-- Opening Marker --
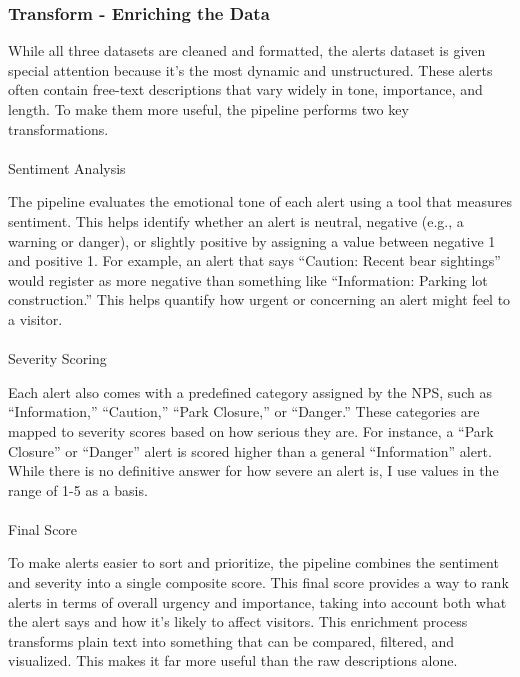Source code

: \documentclass[
  letterpaper,
  DIV=11,
  numbers=noendperiod]{scrartcl}
\makeatletter
\let\oldparagraph\paragraph
\renewcommand{\paragraph}{
    \@ifstar
      \xxxParagraphStar
      \xxxParagraphNoStar
  }
\newcommand{\xxxParagraphStar}[1]{\oldparagraph*{#1}\mbox{}}
\newcommand{\xxxParagraphNoStar}[1]{\oldparagraph{#1}\mbox{}}
\makeatother
\begin{document}
\subsubsection{Transform - Enriching the
Data}\label{transform---enriching-the-data}

While all three datasets are cleaned and formatted, the alerts dataset
is given special attention because it's the most dynamic and
unstructured. These alerts often contain free-text descriptions that
vary widely in tone, importance, and length. To make them more useful,
the pipeline performs two key transformations.

\paragraph{Sentiment Analysis}\label{sentiment-analysis}

The pipeline evaluates the emotional tone of each alert using a tool
that measures sentiment. This helps identify whether an alert is
neutral, negative (e.g., a warning or danger), or slightly positive by
assigning a value between negative 1 and positive 1. For example, an
alert that says ``Caution: Recent bear sightings'' would register as
more negative than something like ``Information: Parking lot
construction.'' This helps quantify how urgent or concerning an alert
might feel to a visitor.

\paragraph{Severity Scoring}\label{severity-scoring}

Each alert also comes with a predefined category assigned by the NPS,
such as ``Information,'' ``Caution,'' ``Park Closure,'' or ``Danger.''
These categories are mapped to severity scores based on how serious they
are. For instance, a ``Park Closure'' or ``Danger'' alert is scored
higher than a general ``Information'' alert. While there is no
definitive answer for how severe an alert is, I use values in the range
of 1-5 as a basis.

\paragraph{Final Score}\label{final-score}

To make alerts easier to sort and prioritize, the pipeline combines the
sentiment and severity into a single composite score. This final score
provides a way to rank alerts in terms of overall urgency and
importance, taking into account both what the alert says and how it's
likely to affect visitors. This enrichment process transforms plain text
into something that can be compared, filtered, and visualized. This
makes it far more useful than the raw descriptions alone.
\end{document}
-- Closing Marker --
*EXERCISE GOAL*.
Search the data for the string "Caution" and copy each line where it appears.

*SOLUTION*.
alert that says ``Caution: Recent bear sightings'' would register as
such as ``Information,'' ``Caution,'' ``Park Closure,'' or ``Danger.''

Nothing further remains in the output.